(Task statement) In the copy, include every entry exactly but none of the pictures.

(Material provided)
------------------------------------------------
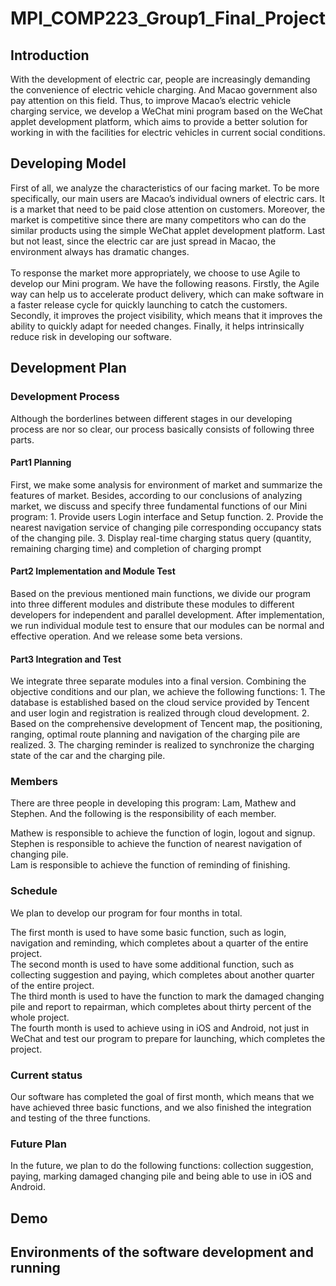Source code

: # MPI_COMP223_Group1_Final_Project
## Introduction
With the development of electric car, people are increasingly demanding the convenience of electric vehicle charging. And Macao government also pay attention on this field. Thus, to improve Macao’s electric vehicle charging service, we develop a WeChat mini program based on the WeChat applet development platform, which aims to provide a better solution for working in with the facilities for electric vehicles in current social conditions.
## Developing Model
First of all, we analyze the characteristics of our facing market. To be more specifically, our main users are Macao’s individual owners of electric cars. It is a market that need to be paid close attention on customers. Moreover, the market is competitive since there are many competitors who can do the similar products using the simple WeChat applet development platform. Last but not least, since the electric car are just spread in Macao, the environment always has dramatic changes.
<br>   
To response the market more appropriately, we choose to use Agile to develop our Mini program. We have the following reasons. Firstly, the Agile way can help us to accelerate product delivery, which can make software in a faster release cycle for quickly launching to catch the customers. Secondly, it improves the project visibility, which means that it improves the ability to quickly adapt for needed changes. Finally, it helps intrinsically reduce risk in developing our software.
## Development Plan
### Development Process
Although the borderlines between different stages in our developing process are nor so clear, our process basically consists of following three parts.
#### Part1 Planning
First, we make some analysis for environment of market and summarize the features of market. Besides, according to our conclusions of analyzing market, we discuss and specify three fundamental functions of our Mini program: 
    1.	Provide users Login interface and Setup function.
    2.	Provide the nearest navigation service of changing pile corresponding occupancy stats of the changing pile.
    3.	Display real-time charging status query (quantity, remaining charging time) and completion of charging prompt
#### Part2 Implementation and Module Test
Based on the previous mentioned main functions, we divide our program into three different modules and distribute these modules to different developers for independent and parallel development. After implementation, we run individual module test to ensure that our modules can be normal and effective operation. And we release some beta versions.
#### Part3 Integration and Test
We integrate three separate modules into a final version. Combining the objective conditions and our plan, we achieve the following functions:
    1.	The database is established based on the cloud service provided by Tencent and user login and registration is realized through cloud development.
    2.	Based on the comprehensive development of Tencent map, the positioning, ranging, optimal route planning and navigation of the charging pile are realized.
    3.	The charging reminder is realized to synchronize the charging state of the car and the charging pile.
### Members
There are three people in developing this program: Lam, Mathew and Stephen. And the following is the responsibility of each member. 

Mathew is responsible to achieve the function of login, logout and signup. <br>
Stephen is responsible to achieve the function of nearest navigation of changing pile. <br>
Lam is responsible to achieve the function of reminding of finishing.
### Schedule
We plan to develop our program for four months in total. 

The first month is used to have some basic function, such as login, navigation and reminding, which completes about a quarter of the entire project. <br>
The second month is used to have some additional function, such as collecting suggestion and paying, which completes about another quarter of the entire project. <br>
The third month is used to have the function to mark the damaged changing pile and report to repairman, which completes about thirty percent of the whole project. <br>
The fourth month is used to achieve using in iOS and Android, not just in WeChat and test our program to prepare for launching, which completes the project.
### Current status
Our software has completed the goal of first month, which means that we have achieved three basic functions, and we also finished the integration and testing of the three functions.
### Future Plan
In the future, we plan to do the following functions: collection suggestion, paying, marking damaged changing pile and being able to use in iOS and Android.
## Demo
## Environments of the software development and running

    


    
    
     
    
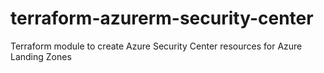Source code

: # terraform-azurerm-security-center
 Terraform module to create Azure Security Center resources for Azure Landing Zones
------------------------------------------------
(Solution to the exercise)
Source code

: # MPI_COMP223_Group1_Final_Project
## Introduction
With the development of electric car, people are increasingly demanding the convenience of electric vehicle charging. And Macao government also pay attention on this field. Thus, to improve Macao’s electric vehicle charging service, we develop a WeChat mini program based on the WeChat applet development platform, which aims to provide a better solution for working in with the facilities for electric vehicles in current social conditions.
## Developing Model
First of all, we analyze the characteristics of our facing market. To be more specifically, our main users are Macao’s individual owners of electric cars. It is a market that need to be paid close attention on customers. Moreover, the market is competitive since there are many competitors who can do the similar products using the simple WeChat applet development platform. Last but not least, since the electric car are just spread in Macao, the environment always has dramatic changes.
<br>   
To response the market more appropriately, we choose to use Agile to develop our Mini program. We have the following reasons. Firstly, the Agile way can help us to accelerate product delivery, which can make software in a faster release cycle for quickly launching to catch the customers. Secondly, it improves the project visibility, which means that it improves the ability to quickly adapt for needed changes. Finally, it helps intrinsically reduce risk in developing our software.
## Development Plan
### Development Process
Although the borderlines between different stages in our developing process are nor so clear, our process basically consists of following three parts.
#### Part1 Planning
First, we make some analysis for environment of market and summarize the features of market. Besides, according to our conclusions of analyzing market, we discuss and specify three fundamental functions of our Mini program: 
    1.	Provide users Login interface and Setup function.
    2.	Provide the nearest navigation service of changing pile corresponding occupancy stats of the changing pile.
    3.	Display real-time charging status query (quantity, remaining charging time) and completion of charging prompt
#### Part2 Implementation and Module Test
Based on the previous mentioned main functions, we divide our program into three different modules and distribute these modules to different developers for independent and parallel development. After implementation, we run individual module test to ensure that our modules can be normal and effective operation. And we release some beta versions.
#### Part3 Integration and Test
We integrate three separate modules into a final version. Combining the objective conditions and our plan, we achieve the following functions:
    1.	The database is established based on the cloud service provided by Tencent and user login and registration is realized through cloud development.
    2.	Based on the comprehensive development of Tencent map, the positioning, ranging, optimal route planning and navigation of the charging pile are realized.
    3.	The charging reminder is realized to synchronize the charging state of the car and the charging pile.
### Members
There are three people in developing this program: Lam, Mathew and Stephen. And the following is the responsibility of each member. 

Mathew is responsible to achieve the function of login, logout and signup. <br>
Stephen is responsible to achieve the function of nearest navigation of changing pile. <br>
Lam is responsible to achieve the function of reminding of finishing.
### Schedule
We plan to develop our program for four months in total. 

The first month is used to have some basic function, such as login, navigation and reminding, which completes about a quarter of the entire project. <br>
The second month is used to have some additional function, such as collecting suggestion and paying, which completes about another quarter of the entire project. <br>
The third month is used to have the function to mark the damaged changing pile and report to repairman, which completes about thirty percent of the whole project. <br>
The fourth month is used to achieve using in iOS and Android, not just in WeChat and test our program to prepare for launching, which completes the project.
### Current status
Our software has completed the goal of first month, which means that we have achieved three basic functions, and we also finished the integration and testing of the three functions.
### Future Plan
In the future, we plan to do the following functions: collection suggestion, paying, marking damaged changing pile and being able to use in iOS and Android.
## Demo
## Environments of the software development and running

    


    
    
     
    
Source code

: # terraform-azurerm-security-center
 Terraform module to create Azure Security Center resources for Azure Landing Zones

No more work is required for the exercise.